LoginSignup
12
10

More than 5 years have passed since last update.

spark + cassandraの始め方

Last updated at Posted at 2015-11-14

spark

sparkをdownloadして、buildする。

cd spark-1.5.0
make_distribution.sh

spark-cassandra-connector

spark-cassandra-connectorをgit cloneして build※ここで、ビルド失敗してだめ

git clone https://github.com/datastax/spark-cassandra-connector
cd spark-cassandra-connector
git checkout b1.5
sbt package
sbt assembly

これで、spark-cassandra-connector/target/scala-2.10以下にassembly jarが生成される。
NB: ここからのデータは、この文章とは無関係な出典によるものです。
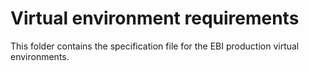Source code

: # Virtual environment requirements

This folder contains the specification file for the EBI production virtual environments.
spark-cassandra-connectorのビルドに失敗する場合は、maven cetralからjarを個別にdownloadして使う。

downloadしたのは、

  • guava-0.18
  • spark-cassandra-connector_2.10-1.5.0-M2.jar
  • cassandra-driver-core-2.2.0-rc2.jar

guava-0.18はなぜかないと怒られるので、追加した。

spark-shellを起動

spark-cassandra-connectorのビルドに成功した場合

bin/spark-shell --conf spark.cassandra.connection.host=127.0.0.1
--jars spark-cassandra-connector-assembly-1.5.0-M2-SNAPSHOT.jar 

spark-cassandra-connectorのビルドに失敗した場合

bin/spark-shell --jars spark-cassandra-connector_2.10-1.5.0-M2.jar,cassandra-driver-core-2.2.0-rc2.jar,guava-18.0.jar --conf spark.cassandra.connection.host=127.0.0.1

on mac and linux

  • macでlocalのcassandraでの動作確認は 127.0.0.1, cassandra.yamlのseedsには 127.0.0.1を記述
  • linuxで分散モードでcassandraでの動作確認は host=ipaddress of host, このipはcassandra.yamlのseedsに書いてあるip

cassandra keyspace, tableの作成動作確認

spark-shellで以下を実行

import com.datastax.spark.connector._ //Imports basic rdd functions
import com.datastax.spark.connector.cql._ //(Optional) Imports java driver helper functions

val c = CassandraConnector(sc.getConf)
c.withSessionDo ( session => session.execute("CREATE KEYSPACE test_from_spark WITH replication={'class':'SimpleStrategy', 'replication_factor':1}"))
c.withSessionDo ( session => session.execute("CREATE TABLE test_from_spark.fun (k int PRIMARY KEY, v int)"))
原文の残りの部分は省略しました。